Hunt through the entries for the word "wird" and copy each line in which it appears.

§ **Supplied material**:
__________________________________________________
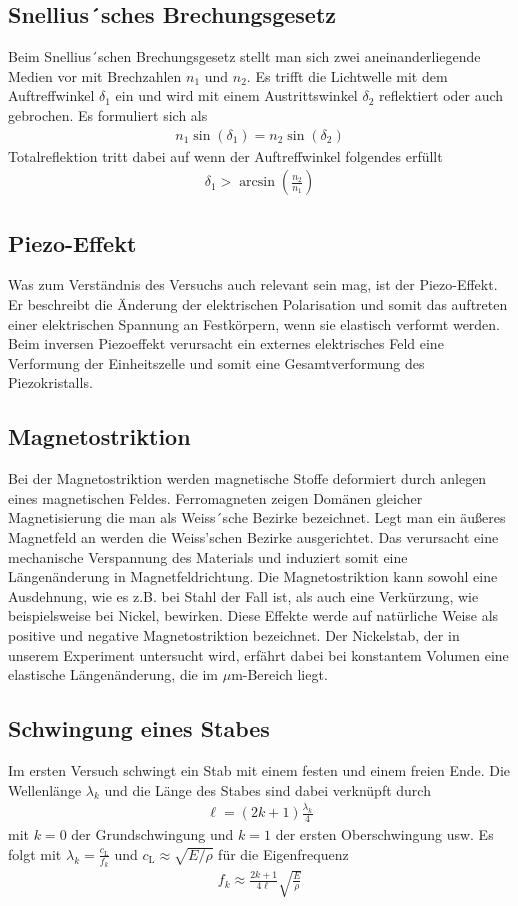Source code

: \documentclass[a4paper, 12pt]{scrartcl}
\begin{document}
\subsection{Snellius´sches Brechungsgesetz}
Beim Snellius´schen Brechungsgesetz stellt man sich zwei aneinanderliegende Medien vor mit Brechzahlen $n_1$ und $n_2$. Es trifft die Lichtwelle mit dem Auftreffwinkel $\delta_1$ ein und wird mit einem Austrittswinkel $\delta_2$ reflektiert oder auch gebrochen. Es formuliert sich als 
\begin{align}
n_1 \sin(\delta_1) = n_2 \sin(\delta_2)
\end{align}
Totalreflektion tritt dabei auf wenn der Auftreffwinkel folgendes erfüllt
\begin{align}
\delta_1 > \arcsin\left( \frac{n_2}{n_1} \right) 
\end{align}
\subsection{Piezo-Effekt}
Was zum Verständnis des Versuchs auch relevant sein mag, ist der Piezo-Effekt. Er beschreibt die Änderung der elektrischen Polarisation und somit das auftreten einer elektrischen Spannung an Festkörpern, wenn sie elastisch verformt werden. Beim inversen Piezoeffekt verursacht ein externes elektrisches Feld eine Verformung der Einheitszelle und somit eine Gesamtverformung des Piezokristalls.
\subsection{Magnetostriktion}
Bei der Magnetostriktion werden magnetische Stoffe deformiert durch anlegen eines magnetischen Feldes. Ferromagneten zeigen Domänen gleicher Magnetisierung die man als Weiss´sche Bezirke bezeichnet. Legt man ein äußeres Magnetfeld an werden die Weiss'schen Bezirke ausgerichtet. Das verursacht eine mechanische Verspannung des Materials und induziert somit eine Längenänderung in Magnetfeldrichtung. Die Magnetostriktion kann sowohl eine Ausdehnung, wie es z.B. bei Stahl der Fall ist, als auch eine Verkürzung, wie beispielsweise bei Nickel, bewirken. Diese Effekte werde auf natürliche Weise als positive und negative Magnetostriktion bezeichnet. Der Nickelstab, der in unserem Experiment untersucht wird, erfährt dabei bei konstantem Volumen eine elastische Längenänderung, die im $\mu$m-Bereich liegt.
\subsection{Schwingung eines Stabes}
Im ersten Versuch schwingt ein Stab mit einem festen und einem freien Ende. Die Wellenlänge $\lambda_k$ und die Länge des Stabes sind dabei verknüpft durch 
\begin{align}
\ell = (2k+1)\frac{\lambda_k}{4}
\end{align}
mit $k=0$ der Grundschwingung und $k=1$ der ersten Oberschwingung usw. Es folgt mit $\lambda_k=\frac{c_\textrm{L}}{f_k}$ und $c_\textrm{L} \approx \sqrt{E/\rho}$ für die Eigenfrequenz 
\begin{align}
f_k\approx  \frac{2k+1}{4\ell} \sqrt{\frac{E}{\rho}}
\end{align}
\end{document}
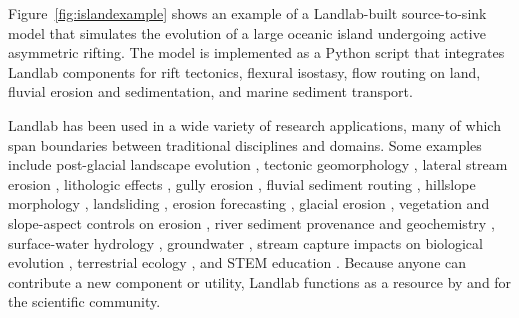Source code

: \documentclass[10pt,twocolumn,preprint]{elsarticle}
\begin{document}
Figure~\ref{fig:islandexample} shows an example of a Landlab-built source-to-sink model that simulates the evolution of a large oceanic island undergoing active asymmetric rifting. The model is implemented as a Python script that integrates Landlab components for rift tectonics, flexural isostasy, flow routing on land, fluvial erosion and sedimentation, and marine sediment transport. 

Landlab has been used in a wide variety of research applications, many of which span boundaries between traditional disciplines and domains. Some examples include post-glacial landscape evolution \citep{lai2018modeled,barnhart2020inverting1,barnhart2020inverting2}, tectonic geomorphology \citep{gray2017off,reitman2019offset,zebari2019relative,lai2020tectonic,tucker2020modeling,pan2021numerical,shen2021modeling}, lateral stream erosion \citep{langston2018developing}, lithologic effects \citep{glade2019canyon,sheehan2020migrating}, gully erosion \citep{walker2020multi}, fluvial sediment routing \citep{pfeiffer2020networksedimenttransporter}, hillslope morphology \citep{tucker2018lattice}, landsliding \citep{strauch2018hydroclimatological}, erosion forecasting \citep{barnhart2020projections}, glacial erosion \citep{lai2020tectonic}, vegetation and slope-aspect controls on erosion \citep{pelletier2017way,schmid2018effect,carriere2020impact}, river sediment provenance and geochemistry \citep{sharman2019conversion,lipp2020river}, surface-water hydrology \citep{adams2017landlab,anand2020linear}, groundwater \citep{litwin2020groundwaterdupuitpercolator}, stream capture impacts on biological evolution \citep{lyons2020topographic,lyons2020speciesevolver}, terrestrial ecology \citep{evans2020beyond}, and STEM education \citep{bandaragoda2019enabling}. Because anyone can contribute a new component or utility, Landlab functions as a resource by and for the scientific community.
\end{document}

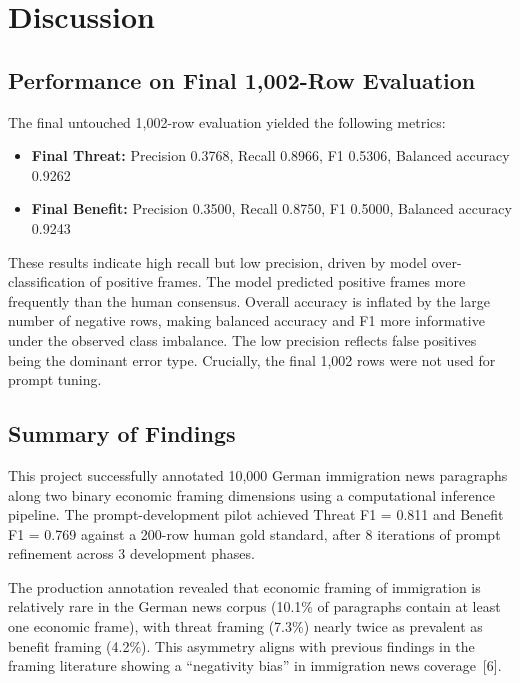 \FloatBarrier
\section{Discussion}
\label{sec:discussion}

\subsection{Performance on Final 1,002-Row Evaluation}
The final untouched 1,002-row evaluation yielded the following metrics:
\begin{itemize}
    \item \textbf{Final Threat:} Precision 0.3768, Recall 0.8966, F1 0.5306, Balanced accuracy 0.9262
    \item \textbf{Final Benefit:} Precision 0.3500, Recall 0.8750, F1 0.5000, Balanced accuracy 0.9243
\end{itemize}
These results indicate high recall but low precision, driven by model over-classification of positive frames. The model predicted positive frames more frequently than the human consensus. Overall accuracy is inflated by the large number of negative rows, making balanced accuracy and F1 more informative under the observed class imbalance. The low precision reflects false positives being the dominant error type. Crucially, the final 1,002 rows were not used for prompt tuning.
\subsection{Summary of Findings}

This project successfully annotated 10,000 German immigration news paragraphs along two binary economic framing dimensions using a computational inference pipeline. The prompt-development pilot achieved Threat F1 = 0.811 and Benefit F1 = 0.769 against a 200-row human gold standard, after 8 iterations of prompt refinement across 3 development phases.

The production annotation revealed that economic framing of immigration is relatively rare in the German news corpus (10.1\% of paragraphs contain at least one economic frame), with threat framing (7.3\%) nearly twice as prevalent as benefit framing (4.2\%). This asymmetry aligns with previous findings in the framing literature showing a ``negativity bias'' in immigration news coverage~[6].

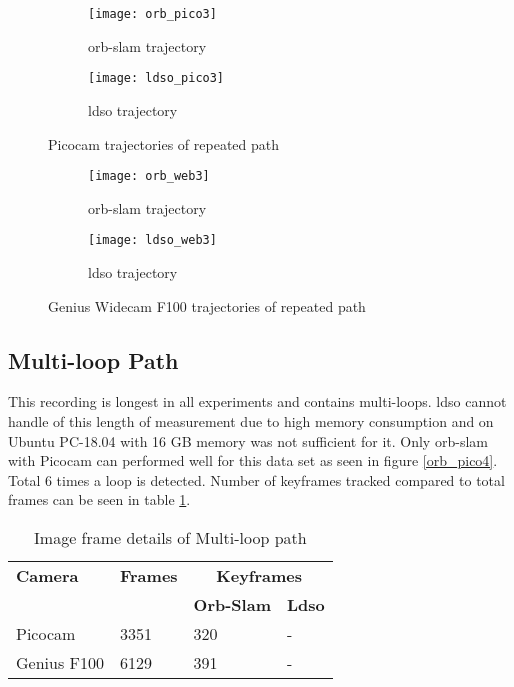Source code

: \begin{figure}[H]
	\begin{subfigure}{.6\textwidth}
		\centering
		\texttt{[image: orb\_pico3]}
		\caption{\acrshort{orb}-\acrshort{slam} trajectory}
		\label{fig:orb_pico3}
	\end{subfigure}
	\begin{subfigure}{.5\textwidth}
		\centering
		\texttt{[image: ldso\_pico3]}
		\caption{\acrshort{ldso} trajectory}
		\label{fig:ldso_pico3}
	\end{subfigure}
	\caption{Picocam trajectories of repeated path}
	\label{fig:Pico3}
\end{figure}
\begin{figure}[H]
	\begin{subfigure}{.6\textwidth}
		\centering
		\texttt{[image: orb\_web3]}
		\caption{\acrshort{orb}-\acrshort{slam} trajectory}
		\label{fig:orb_web3}
	\end{subfigure}%
	\begin{subfigure}{.5\textwidth}
		\centering
		\texttt{[image: ldso\_web3]}
		\caption{\acrshort{ldso} trajectory}
		\label{fig:ldso_web3}
	\end{subfigure}
	\caption{Genius Widecam F100 trajectories of repeated path}
	\label{fig:Web3}
\end{figure}

\subsection{Multi-loop Path}
This recording is longest in all experiments and contains multi-loops. \acrshort{ldso} cannot handle of this length of measurement due to high memory consumption and on Ubuntu PC-18.04 with 16 GB memory was not sufficient for it. Only \acrshort{orb}-\acrshort{slam} with Picocam can performed well for this data set as seen in figure \ref{orb_pico4}. Total 6 times a loop is detected. Number of keyframes tracked compared to total frames can be seen in table \ref{table:multi-loop}. 
\begin{table}[H]
	\centering
	\renewcommand{\arraystretch}{1.5}
	\begin{tabular}{ l| l| l |l }
		\textbf{Camera} & \textbf{Frames} & \multicolumn{2}{c}{\textbf{Keyframes}}  \\    
		&      & \textbf{Orb-Slam}  & \textbf{Ldso}  \\
		\hline
		Picocam & 3351 & 320   & - \\ 
		\hline
		Genius F100 & 6129  &  391  & - \\ 
	\end{tabular}
	\caption{Image frame details of Multi-loop path}
	\label{table:multi-loop}
\end{table}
__________________________________________________
§ **Finished exercise**:
Beim Snellius´schen Brechungsgesetz stellt man sich zwei aneinanderliegende Medien vor mit Brechzahlen $n_1$ und $n_2$. Es trifft die Lichtwelle mit dem Auftreffwinkel $\delta_1$ ein und wird mit einem Austrittswinkel $\delta_2$ reflektiert oder auch gebrochen. Es formuliert sich als 
Bei der Magnetostriktion werden magnetische Stoffe deformiert durch anlegen eines magnetischen Feldes. Ferromagneten zeigen Domänen gleicher Magnetisierung die man als Weiss´sche Bezirke bezeichnet. Legt man ein äußeres Magnetfeld an werden die Weiss'schen Bezirke ausgerichtet. Das verursacht eine mechanische Verspannung des Materials und induziert somit eine Längenänderung in Magnetfeldrichtung. Die Magnetostriktion kann sowohl eine Ausdehnung, wie es z.B. bei Stahl der Fall ist, als auch eine Verkürzung, wie beispielsweise bei Nickel, bewirken. Diese Effekte werde auf natürliche Weise als positive und negative Magnetostriktion bezeichnet. Der Nickelstab, der in unserem Experiment untersucht wird, erfährt dabei bei konstantem Volumen eine elastische Längenänderung, die im $\mu$m-Bereich liegt.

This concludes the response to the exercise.